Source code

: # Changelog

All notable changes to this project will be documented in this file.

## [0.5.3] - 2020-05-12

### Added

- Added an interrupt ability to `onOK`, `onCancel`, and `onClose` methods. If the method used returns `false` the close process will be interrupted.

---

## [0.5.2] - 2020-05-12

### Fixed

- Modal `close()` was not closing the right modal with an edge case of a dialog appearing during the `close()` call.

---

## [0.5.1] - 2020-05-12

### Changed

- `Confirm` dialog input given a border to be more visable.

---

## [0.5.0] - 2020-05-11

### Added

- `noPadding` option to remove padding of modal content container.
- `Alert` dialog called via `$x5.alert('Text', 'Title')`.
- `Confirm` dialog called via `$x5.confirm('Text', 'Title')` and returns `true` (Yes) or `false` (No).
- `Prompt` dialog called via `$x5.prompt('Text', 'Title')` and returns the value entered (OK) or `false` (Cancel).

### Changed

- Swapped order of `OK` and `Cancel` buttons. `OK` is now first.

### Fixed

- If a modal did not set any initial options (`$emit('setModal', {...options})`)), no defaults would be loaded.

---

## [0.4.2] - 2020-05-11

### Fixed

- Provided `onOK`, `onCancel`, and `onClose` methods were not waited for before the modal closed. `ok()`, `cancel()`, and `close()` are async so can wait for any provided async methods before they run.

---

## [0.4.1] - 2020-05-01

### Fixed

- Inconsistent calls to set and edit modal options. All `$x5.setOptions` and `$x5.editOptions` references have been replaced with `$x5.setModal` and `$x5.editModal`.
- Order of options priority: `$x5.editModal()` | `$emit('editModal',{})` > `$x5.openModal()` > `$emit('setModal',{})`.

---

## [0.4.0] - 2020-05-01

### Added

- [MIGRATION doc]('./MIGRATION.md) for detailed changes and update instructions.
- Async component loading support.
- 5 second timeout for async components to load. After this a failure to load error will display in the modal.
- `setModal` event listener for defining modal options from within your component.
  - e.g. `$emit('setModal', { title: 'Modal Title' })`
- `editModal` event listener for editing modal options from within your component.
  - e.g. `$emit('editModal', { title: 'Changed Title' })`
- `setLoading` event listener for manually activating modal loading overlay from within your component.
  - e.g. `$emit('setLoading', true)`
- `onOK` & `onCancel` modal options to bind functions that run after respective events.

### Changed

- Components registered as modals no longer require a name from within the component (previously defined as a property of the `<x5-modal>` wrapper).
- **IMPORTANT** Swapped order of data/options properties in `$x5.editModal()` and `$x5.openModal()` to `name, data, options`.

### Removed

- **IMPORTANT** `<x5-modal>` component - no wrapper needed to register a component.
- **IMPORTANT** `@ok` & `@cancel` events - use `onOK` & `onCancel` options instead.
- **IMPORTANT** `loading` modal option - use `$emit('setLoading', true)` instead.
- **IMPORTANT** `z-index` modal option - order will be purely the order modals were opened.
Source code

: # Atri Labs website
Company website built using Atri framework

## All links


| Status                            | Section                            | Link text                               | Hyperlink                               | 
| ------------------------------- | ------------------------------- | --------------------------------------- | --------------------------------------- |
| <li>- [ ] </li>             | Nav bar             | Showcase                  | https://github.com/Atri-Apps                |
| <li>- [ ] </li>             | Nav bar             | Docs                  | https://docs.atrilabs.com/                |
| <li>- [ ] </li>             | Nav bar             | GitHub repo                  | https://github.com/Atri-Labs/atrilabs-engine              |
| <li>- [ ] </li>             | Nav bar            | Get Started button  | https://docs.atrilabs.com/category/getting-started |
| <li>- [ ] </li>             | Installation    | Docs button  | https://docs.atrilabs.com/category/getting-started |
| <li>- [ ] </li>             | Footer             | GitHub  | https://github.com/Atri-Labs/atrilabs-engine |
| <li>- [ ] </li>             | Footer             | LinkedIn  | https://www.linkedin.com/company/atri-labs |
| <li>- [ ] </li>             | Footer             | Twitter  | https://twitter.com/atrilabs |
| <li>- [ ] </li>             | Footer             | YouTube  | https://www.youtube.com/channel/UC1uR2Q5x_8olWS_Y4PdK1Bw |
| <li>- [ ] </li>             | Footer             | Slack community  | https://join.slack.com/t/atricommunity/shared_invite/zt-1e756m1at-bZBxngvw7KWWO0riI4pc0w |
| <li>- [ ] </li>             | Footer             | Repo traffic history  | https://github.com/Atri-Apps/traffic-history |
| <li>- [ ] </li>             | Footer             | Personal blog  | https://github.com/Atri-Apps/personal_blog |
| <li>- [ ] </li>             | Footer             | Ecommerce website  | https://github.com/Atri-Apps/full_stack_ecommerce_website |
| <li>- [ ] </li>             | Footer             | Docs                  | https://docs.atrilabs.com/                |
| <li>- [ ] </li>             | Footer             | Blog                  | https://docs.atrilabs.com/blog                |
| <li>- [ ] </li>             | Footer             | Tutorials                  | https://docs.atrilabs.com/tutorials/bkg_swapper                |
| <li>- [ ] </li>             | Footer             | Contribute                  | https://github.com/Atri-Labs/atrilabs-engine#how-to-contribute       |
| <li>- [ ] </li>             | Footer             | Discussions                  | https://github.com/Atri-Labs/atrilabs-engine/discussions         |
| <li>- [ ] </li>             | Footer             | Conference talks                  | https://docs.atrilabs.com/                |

▶ **Directions**: From the first line to the last, print the listing above exactly.

▶ **Answer for the task**:
Source code

: # Changelog

All notable changes to this project will be documented in this file.

## [0.5.3] - 2020-05-12

### Added

- Added an interrupt ability to `onOK`, `onCancel`, and `onClose` methods. If the method used returns `false` the close process will be interrupted.

---

## [0.5.2] - 2020-05-12

### Fixed

- Modal `close()` was not closing the right modal with an edge case of a dialog appearing during the `close()` call.

---

## [0.5.1] - 2020-05-12

### Changed

- `Confirm` dialog input given a border to be more visable.

---

## [0.5.0] - 2020-05-11

### Added

- `noPadding` option to remove padding of modal content container.
- `Alert` dialog called via `$x5.alert('Text', 'Title')`.
- `Confirm` dialog called via `$x5.confirm('Text', 'Title')` and returns `true` (Yes) or `false` (No).
- `Prompt` dialog called via `$x5.prompt('Text', 'Title')` and returns the value entered (OK) or `false` (Cancel).

### Changed

- Swapped order of `OK` and `Cancel` buttons. `OK` is now first.

### Fixed

- If a modal did not set any initial options (`$emit('setModal', {...options})`)), no defaults would be loaded.

---

## [0.4.2] - 2020-05-11

### Fixed

- Provided `onOK`, `onCancel`, and `onClose` methods were not waited for before the modal closed. `ok()`, `cancel()`, and `close()` are async so can wait for any provided async methods before they run.

---

## [0.4.1] - 2020-05-01

### Fixed

- Inconsistent calls to set and edit modal options. All `$x5.setOptions` and `$x5.editOptions` references have been replaced with `$x5.setModal` and `$x5.editModal`.
- Order of options priority: `$x5.editModal()` | `$emit('editModal',{})` > `$x5.openModal()` > `$emit('setModal',{})`.

---

## [0.4.0] - 2020-05-01

### Added

- [MIGRATION doc]('./MIGRATION.md) for detailed changes and update instructions.
- Async component loading support.
- 5 second timeout for async components to load. After this a failure to load error will display in the modal.
- `setModal` event listener for defining modal options from within your component.
  - e.g. `$emit('setModal', { title: 'Modal Title' })`
- `editModal` event listener for editing modal options from within your component.
  - e.g. `$emit('editModal', { title: 'Changed Title' })`
- `setLoading` event listener for manually activating modal loading overlay from within your component.
  - e.g. `$emit('setLoading', true)`
- `onOK` & `onCancel` modal options to bind functions that run after respective events.

### Changed

- Components registered as modals no longer require a name from within the component (previously defined as a property of the `<x5-modal>` wrapper).
- **IMPORTANT** Swapped order of data/options properties in `$x5.editModal()` and `$x5.openModal()` to `name, data, options`.

### Removed

- **IMPORTANT** `<x5-modal>` component - no wrapper needed to register a component.
- **IMPORTANT** `@ok` & `@cancel` events - use `onOK` & `onCancel` options instead.
- **IMPORTANT** `loading` modal option - use `$emit('setLoading', true)` instead.
- **IMPORTANT** `z-index` modal option - order will be purely the order modals were opened.
Source code

: # Atri Labs website
Company website built using Atri framework

## All links


| Status                            | Section                            | Link text                               | Hyperlink                               | 
| ------------------------------- | ------------------------------- | --------------------------------------- | --------------------------------------- |
| <li>- [ ] </li>             | Nav bar             | Showcase                  | https://github.com/Atri-Apps                |
| <li>- [ ] </li>             | Nav bar             | Docs                  | https://docs.atrilabs.com/                |
| <li>- [ ] </li>             | Nav bar             | GitHub repo                  | https://github.com/Atri-Labs/atrilabs-engine              |
| <li>- [ ] </li>             | Nav bar            | Get Started button  | https://docs.atrilabs.com/category/getting-started |
| <li>- [ ] </li>             | Installation    | Docs button  | https://docs.atrilabs.com/category/getting-started |
| <li>- [ ] </li>             | Footer             | GitHub  | https://github.com/Atri-Labs/atrilabs-engine |
| <li>- [ ] </li>             | Footer             | LinkedIn  | https://www.linkedin.com/company/atri-labs |
| <li>- [ ] </li>             | Footer             | Twitter  | https://twitter.com/atrilabs |
| <li>- [ ] </li>             | Footer             | YouTube  | https://www.youtube.com/channel/UC1uR2Q5x_8olWS_Y4PdK1Bw |
| <li>- [ ] </li>             | Footer             | Slack community  | https://join.slack.com/t/atricommunity/shared_invite/zt-1e756m1at-bZBxngvw7KWWO0riI4pc0w |
| <li>- [ ] </li>             | Footer             | Repo traffic history  | https://github.com/Atri-Apps/traffic-history |
| <li>- [ ] </li>             | Footer             | Personal blog  | https://github.com/Atri-Apps/personal_blog |
| <li>- [ ] </li>             | Footer             | Ecommerce website  | https://github.com/Atri-Apps/full_stack_ecommerce_website |
| <li>- [ ] </li>             | Footer             | Docs                  | https://docs.atrilabs.com/                |
| <li>- [ ] </li>             | Footer             | Blog                  | https://docs.atrilabs.com/blog                |
| <li>- [ ] </li>             | Footer             | Tutorials                  | https://docs.atrilabs.com/tutorials/bkg_swapper                |
| <li>- [ ] </li>             | Footer             | Contribute                  | https://github.com/Atri-Labs/atrilabs-engine#how-to-contribute       |
| <li>- [ ] </li>             | Footer             | Discussions                  | https://github.com/Atri-Labs/atrilabs-engine/discussions         |
| <li>- [ ] </li>             | Footer             | Conference talks                  | https://docs.atrilabs.com/                |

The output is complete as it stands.